Could you print every entry below exactly as given?
****************
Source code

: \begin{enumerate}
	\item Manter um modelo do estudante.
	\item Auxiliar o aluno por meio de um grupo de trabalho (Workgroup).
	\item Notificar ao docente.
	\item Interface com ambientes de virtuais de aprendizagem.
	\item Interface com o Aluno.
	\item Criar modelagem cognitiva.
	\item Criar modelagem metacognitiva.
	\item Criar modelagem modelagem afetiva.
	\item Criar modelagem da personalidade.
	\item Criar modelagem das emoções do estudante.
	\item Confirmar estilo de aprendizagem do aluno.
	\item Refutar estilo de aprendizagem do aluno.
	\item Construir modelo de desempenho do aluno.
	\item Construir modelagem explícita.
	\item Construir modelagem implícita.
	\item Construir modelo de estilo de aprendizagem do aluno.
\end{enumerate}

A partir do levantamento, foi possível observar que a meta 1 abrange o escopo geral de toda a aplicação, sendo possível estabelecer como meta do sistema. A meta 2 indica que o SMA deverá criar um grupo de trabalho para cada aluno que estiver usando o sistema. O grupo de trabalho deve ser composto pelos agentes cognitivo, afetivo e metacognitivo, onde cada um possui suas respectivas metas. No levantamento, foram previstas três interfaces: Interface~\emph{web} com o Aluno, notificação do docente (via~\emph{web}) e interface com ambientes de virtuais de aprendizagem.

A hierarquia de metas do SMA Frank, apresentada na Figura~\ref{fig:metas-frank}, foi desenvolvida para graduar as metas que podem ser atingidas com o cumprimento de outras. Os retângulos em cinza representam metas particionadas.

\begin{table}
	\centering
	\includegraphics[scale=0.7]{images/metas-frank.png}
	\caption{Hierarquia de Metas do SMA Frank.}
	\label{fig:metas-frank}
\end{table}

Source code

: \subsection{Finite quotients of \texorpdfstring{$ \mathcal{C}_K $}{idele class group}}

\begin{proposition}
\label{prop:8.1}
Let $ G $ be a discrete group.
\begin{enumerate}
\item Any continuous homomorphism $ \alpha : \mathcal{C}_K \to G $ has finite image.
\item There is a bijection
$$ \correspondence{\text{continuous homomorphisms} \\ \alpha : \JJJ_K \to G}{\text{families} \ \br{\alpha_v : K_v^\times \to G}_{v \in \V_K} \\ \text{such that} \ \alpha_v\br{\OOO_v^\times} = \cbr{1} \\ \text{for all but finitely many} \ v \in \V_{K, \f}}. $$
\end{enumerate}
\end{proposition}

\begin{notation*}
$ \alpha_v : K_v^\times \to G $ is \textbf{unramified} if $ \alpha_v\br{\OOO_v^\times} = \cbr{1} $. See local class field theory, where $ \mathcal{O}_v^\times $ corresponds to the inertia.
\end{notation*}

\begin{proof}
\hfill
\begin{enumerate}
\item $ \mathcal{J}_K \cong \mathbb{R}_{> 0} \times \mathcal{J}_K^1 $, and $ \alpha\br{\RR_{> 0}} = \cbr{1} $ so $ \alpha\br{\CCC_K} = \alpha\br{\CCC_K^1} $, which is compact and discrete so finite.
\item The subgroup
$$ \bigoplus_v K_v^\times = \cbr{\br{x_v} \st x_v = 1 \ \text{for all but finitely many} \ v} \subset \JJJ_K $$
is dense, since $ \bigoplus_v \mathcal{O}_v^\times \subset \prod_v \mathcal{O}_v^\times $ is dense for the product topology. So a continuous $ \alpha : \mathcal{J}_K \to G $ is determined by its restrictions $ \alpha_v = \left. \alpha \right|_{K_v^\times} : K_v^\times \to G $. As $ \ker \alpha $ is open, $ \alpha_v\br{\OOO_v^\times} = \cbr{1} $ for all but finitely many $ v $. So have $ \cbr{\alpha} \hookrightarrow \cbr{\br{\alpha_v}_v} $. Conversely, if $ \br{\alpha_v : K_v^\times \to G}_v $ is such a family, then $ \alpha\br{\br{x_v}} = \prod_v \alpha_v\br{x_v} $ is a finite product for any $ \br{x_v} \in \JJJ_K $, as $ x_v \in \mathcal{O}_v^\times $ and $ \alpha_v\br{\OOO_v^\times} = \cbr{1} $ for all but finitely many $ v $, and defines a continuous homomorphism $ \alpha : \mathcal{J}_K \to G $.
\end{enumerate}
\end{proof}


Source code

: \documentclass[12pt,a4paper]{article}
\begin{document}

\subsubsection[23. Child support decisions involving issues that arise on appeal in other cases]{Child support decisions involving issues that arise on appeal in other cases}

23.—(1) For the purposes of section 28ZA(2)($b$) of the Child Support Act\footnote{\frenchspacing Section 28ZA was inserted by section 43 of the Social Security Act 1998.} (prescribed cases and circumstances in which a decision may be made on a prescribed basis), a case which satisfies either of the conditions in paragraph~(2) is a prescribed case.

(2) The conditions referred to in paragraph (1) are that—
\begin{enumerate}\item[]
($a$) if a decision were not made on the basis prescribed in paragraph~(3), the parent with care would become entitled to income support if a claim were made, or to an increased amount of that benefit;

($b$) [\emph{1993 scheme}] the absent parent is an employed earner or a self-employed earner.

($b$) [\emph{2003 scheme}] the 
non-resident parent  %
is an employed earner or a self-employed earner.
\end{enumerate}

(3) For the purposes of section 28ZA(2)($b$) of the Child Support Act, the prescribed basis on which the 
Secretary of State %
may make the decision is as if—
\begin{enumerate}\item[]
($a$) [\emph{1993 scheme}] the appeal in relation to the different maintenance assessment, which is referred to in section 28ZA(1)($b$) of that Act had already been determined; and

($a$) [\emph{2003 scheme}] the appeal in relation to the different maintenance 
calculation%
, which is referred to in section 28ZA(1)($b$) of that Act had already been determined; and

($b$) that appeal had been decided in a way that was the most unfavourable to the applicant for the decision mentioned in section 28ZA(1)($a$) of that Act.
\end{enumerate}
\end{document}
****************
*Result for this task*:
Source code

: \begin{enumerate}
	\item Manter um modelo do estudante.
	\item Auxiliar o aluno por meio de um grupo de trabalho (Workgroup).
	\item Notificar ao docente.
	\item Interface com ambientes de virtuais de aprendizagem.
	\item Interface com o Aluno.
	\item Criar modelagem cognitiva.
	\item Criar modelagem metacognitiva.
	\item Criar modelagem modelagem afetiva.
	\item Criar modelagem da personalidade.
	\item Criar modelagem das emoções do estudante.
	\item Confirmar estilo de aprendizagem do aluno.
	\item Refutar estilo de aprendizagem do aluno.
	\item Construir modelo de desempenho do aluno.
	\item Construir modelagem explícita.
	\item Construir modelagem implícita.
	\item Construir modelo de estilo de aprendizagem do aluno.
\end{enumerate}

A partir do levantamento, foi possível observar que a meta 1 abrange o escopo geral de toda a aplicação, sendo possível estabelecer como meta do sistema. A meta 2 indica que o SMA deverá criar um grupo de trabalho para cada aluno que estiver usando o sistema. O grupo de trabalho deve ser composto pelos agentes cognitivo, afetivo e metacognitivo, onde cada um possui suas respectivas metas. No levantamento, foram previstas três interfaces: Interface~\emph{web} com o Aluno, notificação do docente (via~\emph{web}) e interface com ambientes de virtuais de aprendizagem.

A hierarquia de metas do SMA Frank, apresentada na Figura~\ref{fig:metas-frank}, foi desenvolvida para graduar as metas que podem ser atingidas com o cumprimento de outras. Os retângulos em cinza representam metas particionadas.

\begin{table}
	\centering
	\includegraphics[scale=0.7]{images/metas-frank.png}
	\caption{Hierarquia de Metas do SMA Frank.}
	\label{fig:metas-frank}
\end{table}

Source code

: \subsection{Finite quotients of \texorpdfstring{$ \mathcal{C}_K $}{idele class group}}

\begin{proposition}
\label{prop:8.1}
Let $ G $ be a discrete group.
\begin{enumerate}
\item Any continuous homomorphism $ \alpha : \mathcal{C}_K \to G $ has finite image.
\item There is a bijection
$$ \correspondence{\text{continuous homomorphisms} \\ \alpha : \JJJ_K \to G}{\text{families} \ \br{\alpha_v : K_v^\times \to G}_{v \in \V_K} \\ \text{such that} \ \alpha_v\br{\OOO_v^\times} = \cbr{1} \\ \text{for all but finitely many} \ v \in \V_{K, \f}}. $$
\end{enumerate}
\end{proposition}

\begin{notation*}
$ \alpha_v : K_v^\times \to G $ is \textbf{unramified} if $ \alpha_v\br{\OOO_v^\times} = \cbr{1} $. See local class field theory, where $ \mathcal{O}_v^\times $ corresponds to the inertia.
\end{notation*}

\begin{proof}
\hfill
\begin{enumerate}
\item $ \mathcal{J}_K \cong \mathbb{R}_{> 0} \times \mathcal{J}_K^1 $, and $ \alpha\br{\RR_{> 0}} = \cbr{1} $ so $ \alpha\br{\CCC_K} = \alpha\br{\CCC_K^1} $, which is compact and discrete so finite.
\item The subgroup
$$ \bigoplus_v K_v^\times = \cbr{\br{x_v} \st x_v = 1 \ \text{for all but finitely many} \ v} \subset \JJJ_K $$
is dense, since $ \bigoplus_v \mathcal{O}_v^\times \subset \prod_v \mathcal{O}_v^\times $ is dense for the product topology. So a continuous $ \alpha : \mathcal{J}_K \to G $ is determined by its restrictions $ \alpha_v = \left. \alpha \right|_{K_v^\times} : K_v^\times \to G $. As $ \ker \alpha $ is open, $ \alpha_v\br{\OOO_v^\times} = \cbr{1} $ for all but finitely many $ v $. So have $ \cbr{\alpha} \hookrightarrow \cbr{\br{\alpha_v}_v} $. Conversely, if $ \br{\alpha_v : K_v^\times \to G}_v $ is such a family, then $ \alpha\br{\br{x_v}} = \prod_v \alpha_v\br{x_v} $ is a finite product for any $ \br{x_v} \in \JJJ_K $, as $ x_v \in \mathcal{O}_v^\times $ and $ \alpha_v\br{\OOO_v^\times} = \cbr{1} $ for all but finitely many $ v $, and defines a continuous homomorphism $ \alpha : \mathcal{J}_K \to G $.
\end{enumerate}
\end{proof}


Source code

: \documentclass[12pt,a4paper]{article}
\begin{document}

\subsubsection[23. Child support decisions involving issues that arise on appeal in other cases]{Child support decisions involving issues that arise on appeal in other cases}

23.—(1) For the purposes of section 28ZA(2)($b$) of the Child Support Act\footnote{\frenchspacing Section 28ZA was inserted by section 43 of the Social Security Act 1998.} (prescribed cases and circumstances in which a decision may be made on a prescribed basis), a case which satisfies either of the conditions in paragraph~(2) is a prescribed case.

(2) The conditions referred to in paragraph (1) are that—
\begin{enumerate}\item[]
($a$) if a decision were not made on the basis prescribed in paragraph~(3), the parent with care would become entitled to income support if a claim were made, or to an increased amount of that benefit;

($b$) [\emph{1993 scheme}] the absent parent is an employed earner or a self-employed earner.

($b$) [\emph{2003 scheme}] the 
non-resident parent  %
is an employed earner or a self-employed earner.
\end{enumerate}

(3) For the purposes of section 28ZA(2)($b$) of the Child Support Act, the prescribed basis on which the 
Secretary of State %
may make the decision is as if—
\begin{enumerate}\item[]
($a$) [\emph{1993 scheme}] the appeal in relation to the different maintenance assessment, which is referred to in section 28ZA(1)($b$) of that Act had already been determined; and

($a$) [\emph{2003 scheme}] the appeal in relation to the different maintenance 
calculation%
, which is referred to in section 28ZA(1)($b$) of that Act had already been determined; and

($b$) that appeal had been decided in a way that was the most unfavourable to the applicant for the decision mentioned in section 28ZA(1)($a$) of that Act.
\end{enumerate}
\end{document}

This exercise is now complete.